Le laser, cette révolution datant de 1960

EON nous promet « le système de communication par laser spatial le plus rapide jamais construit ». Félicitations. Pendant ce temps, Starlink déploie déjà des milliers de satellites avec liaisons laser inter-satellites opérationnelles. Mais non, EON, c'est différent : c'est « Endeavor ». Ça claque. Ça donne envie d'investir.

On notera au passage que la technologie de communication optique en espace libre est connue depuis des décennies. Les militaires l'utilisent. Les agences spatiales aussi. La seule nouveauté ici, c'est le communiqué de presse. Et encore, il a probablement été écrit par une IA.

Le vrai business : faire briller les yeux des pigeons

Suivez l'argent, comme toujours. EON n'a pas de satellite en orbite. Pas de démonstration grandeur nature. Mais elle a des slides. Des jolis graphiques. Des promesses de débit qui donnent des étoiles dans les yeux des VC. Le montage est classique : annonce spectaculaire, levée de fonds, salaires mirobolants, et dans trois ans on change de nom pour « Endeavor Quantum Networks ».
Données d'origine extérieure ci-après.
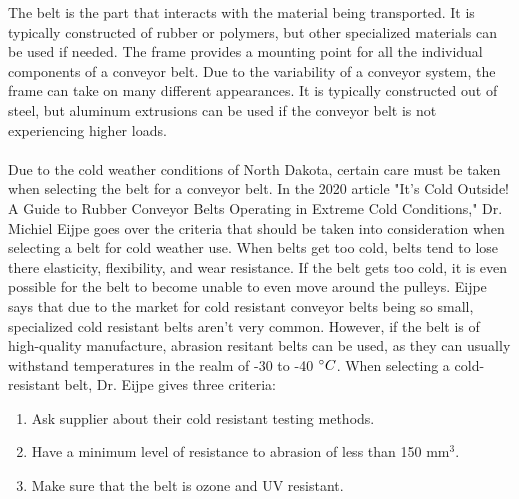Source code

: \documentclass[10pt]{project}
\begin{document}
\noindent The belt is the part that interacts with the material being transported. 
 It is typically constructed of rubber or polymers, but other specialized materials can be used if needed.  The frame provides a mounting point for all the individual components of a conveyor belt.  Due to the variability of a conveyor system, the frame can take on many different appearances.  It is typically constructed out of steel, but aluminum extrusions can be used if the conveyor belt is not experiencing higher loads.\\\\
\noindent Due to the cold weather conditions of North Dakota, certain care must be taken when selecting the belt for a conveyor belt.  In the 2020 article "It's Cold Outside!  A Guide to Rubber Conveyor Belts Operating in Extreme Cold Conditions," Dr. Michiel Eijpe goes over the criteria that should be taken into consideration when selecting a belt for cold weather use\cite{marcel}.  When belts get too cold, belts tend to lose there elasticity, flexibility, and wear resistance.  If the belt gets too cold, it is even possible for the belt to become unable to even move around the pulleys. Eijpe says that due to the market for cold resistant conveyor belts being so small, specialized cold resistant belts aren't very common.  However, if the belt is of high-quality manufacture, abrasion resitant belts can be used, as they can usually withstand temperatures in the realm of -30 to -40 $\degree C$.  When selecting a cold-resistant belt, Dr. Eijpe gives three criteria:
\begin{enumerate}
    \item Ask supplier about their cold resistant testing methods.
    \item Have a minimum level of resistance to abrasion of less than 150 mm$^3$.
    \item Make sure that the belt is ozone and UV resistant.
\end{enumerate}



\end{document}
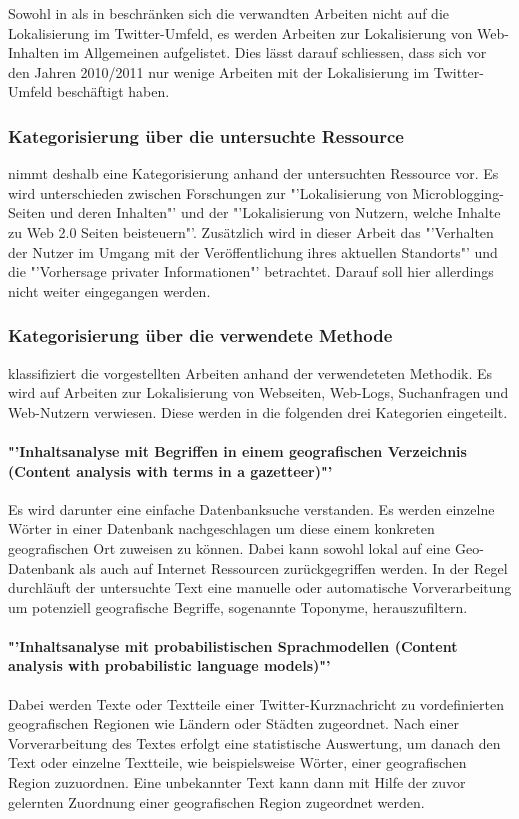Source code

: 		Sowohl in \cite{Hecht2011} als in \cite{Cheng2010} beschränken sich die verwandten Arbeiten nicht auf die Lokalisierung im Twitter-Umfeld, es werden Arbeiten zur Lokalisierung von Web-Inhalten im Allgemeinen aufgelistet. 
		Dies lässt darauf schliessen, dass sich vor den Jahren 2010/2011 nur wenige Arbeiten mit der Lokalisierung im Twitter-Umfeld beschäftigt haben.  
		
		\subsubsection{Kategorisierung über die untersuchte Ressource}
		\cite{Hecht2011} nimmt deshalb eine Kategorisierung anhand der untersuchten Ressource vor. 
		Es wird unterschieden zwischen Forschungen zur "'Lokalisierung von Microblogging-Seiten und deren Inhalten"' und der "'Lokalisierung von Nutzern, welche Inhalte zu Web 2.0 Seiten beisteuern"'. 
		Zusätzlich wird in dieser Arbeit das "'Verhalten der Nutzer im Umgang mit der Veröffentlichung ihres aktuellen Standorts"' und die "'Vorhersage privater Informationen"' betrachtet. Darauf soll hier allerdings nicht weiter eingegangen werden.      

		\subsubsection{Kategorisierung über die verwendete Methode}

		\cite{Cheng2010} klassifiziert die vorgestellten Arbeiten anhand der verwendeteten Methodik. 
		Es wird auf Arbeiten zur Lokalisierung von Webseiten, Web-Logs, Suchanfragen und Web-Nutzern verwiesen. 
		Diese werden in die folgenden drei Kategorien eingeteilt.

		\paragraph*{"'Inhaltsanalyse mit Begriffen in einem geografischen Verzeichnis (Content analysis with terms in a gazetteer)"'}  
		Es wird darunter eine einfache Datenbanksuche verstanden. 
		Es werden einzelne Wörter in einer Datenbank nachgeschlagen um diese einem konkreten geografischen Ort zuweisen zu können.
		Dabei kann sowohl lokal auf eine Geo-Datenbank als auch auf Internet Ressourcen zurückgegriffen werden.  
		In der Regel durchläuft der untersuchte Text eine manuelle oder automatische Vorverarbeitung um potenziell geografische Begriffe, sogenannte Toponyme, herauszufiltern. 

		\paragraph*{"'Inhaltsanalyse mit probabilistischen Sprachmodellen (Content analysis with probabilistic language models)"'}
		Dabei werden Texte oder Textteile einer Twitter-Kurznachricht zu vordefinierten geografischen Regionen wie Ländern oder Städten zugeordnet. 
		Nach einer Vorverarbeitung des Textes erfolgt eine statistische Auswertung, um danach den Text oder einzelne Textteile, wie beispielsweise Wörter, einer geografischen Region zuzuordnen. 
		Eine unbekannter Text kann dann mit Hilfe der zuvor gelernten Zuordnung einer geografischen Region zugeordnet werden.

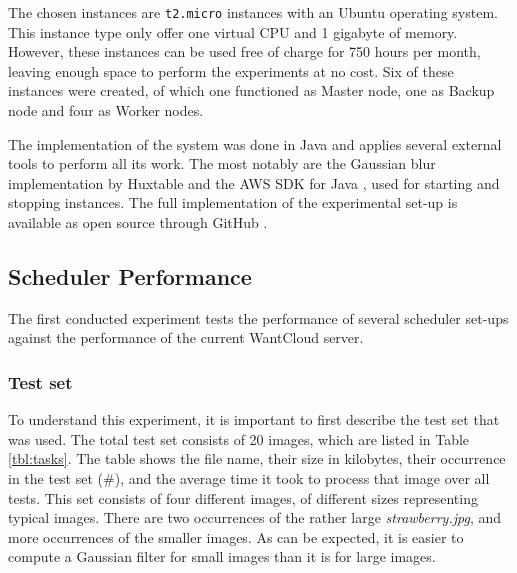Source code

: \documentclass{acm_proc_article-sp}
\begin{document}
The chosen instances are \texttt{t2.micro} instances with an Ubuntu operating system.
This instance type only offer one virtual CPU and 1 gigabyte of memory.
However, these instances can be used free of charge for 750 hours per month, leaving enough space to perform the experiments at no cost.
Six of these instances were created, of which one functioned as Master node, one as Backup node and four as Worker nodes.

The implementation of the system was done in Java and applies several external tools to perform all its work.
The most notably are the Gaussian blur implementation by Huxtable \cite{web:huxtable} and the AWS SDK for Java \cite{web:sdk}, used for starting and stopping instances.
The full implementation of the experimental set-up is available as open source through GitHub \cite{web:git}.

\subsection{Scheduler Performance}
The first conducted experiment tests the performance of several scheduler set-ups against the performance of the current WantCloud server.

\subsubsection{Test set}
To understand this experiment, it is important to first describe the test set that was used.
The total test set consists of 20 images, which are listed in Table \ref{tbl:tasks}.
The table shows the file name, their size in kilobytes, their occurrence in the test set (\#), and the average time it took to process that image over all tests.
This set consists of four different images, of different sizes representing typical images.
There are two occurrences of the rather large \emph{strawberry.jpg}, and more occurrences of the smaller images.
As can be expected, it is easier to compute a Gaussian filter for small images than it is for large images.
\end{document}
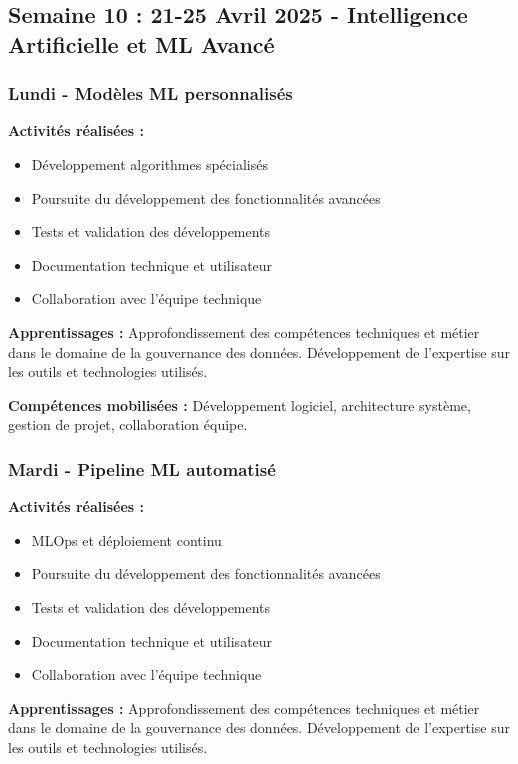 \subsection{Semaine 10 : 21-25 Avril 2025 - Intelligence Artificielle et ML Avancé}

\subsubsection{Lundi - Modèles ML personnalisés}

\textbf{Activités réalisées :}
\begin{itemize}
    \item Développement algorithmes spécialisés
    \item Poursuite du développement des fonctionnalités avancées
    \item Tests et validation des développements
    \item Documentation technique et utilisateur
    \item Collaboration avec l'équipe technique
\end{itemize}

\textbf{Apprentissages :}
Approfondissement des compétences techniques et métier dans le domaine de la gouvernance des données. Développement de l'expertise sur les outils et technologies utilisés.

\textbf{Compétences mobilisées :}
Développement logiciel, architecture système, gestion de projet, collaboration équipe.

\subsubsection{Mardi - Pipeline ML automatisé}

\textbf{Activités réalisées :}
\begin{itemize}
    \item MLOps et déploiement continu
    \item Poursuite du développement des fonctionnalités avancées
    \item Tests et validation des développements
    \item Documentation technique et utilisateur
    \item Collaboration avec l'équipe technique
\end{itemize}

\textbf{Apprentissages :}
Approfondissement des compétences techniques et métier dans le domaine de la gouvernance des données. Développement de l'expertise sur les outils et technologies utilisés.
Pendant ce temps, les câbles sous-marins transportent 99% du trafic intercontinental, avec des coûts amortis sur des décennies. Mais non, allons dépenser des milliards pour des lasers qui nécessitent une précision de pointage digne d'un tir de snooker interplanétaire. Et si un nuage passe ? Ah, mais c'est dans l'espace, pas de nuages. Sauf les débris spatiaux, les micrométéorites, les pannes de propulsion, les pannes tout court.

La physique, ce détail gênant

Parlons chiffres. Un laser spatial doit verrouiller une cible à des milliers de kilomètres, avec une divergence de faisceau de l'ordre de la microradian. Une manœuvre orbitale imprévue, une panne de gyroscope, et vous perdez la liaison. La latence ? Elle est certes plus faible que la fibre en raison de la vitesse de la lumière dans le vide, mais vous devez encore faire transiter les données par des relais optiques. Et si vous voulez communiquer avec la Terre, il faut traverser l'atmosphère, avec des perturbations et des éclipses.

M. le PDG d'EON, vous nous prendrez pour des jambons ? Votre « superhighway » spatial n'est qu'un autoroute de PowerPoint. Les régulateurs et les opérateurs télécoms feraient mieux de surveiller ce genre de divertissement que d'encourager des monopolies de l'espace au service d'actionnaires avides.

Alors oui, la recherche sur les liaisons optiques spatiales est passionnante. Mais la présenter comme une alternative crédible à la fibre, c'est soit de l'incompétence, soit du mensonge. Dans les deux cas, on vous regarde. Et on ricane.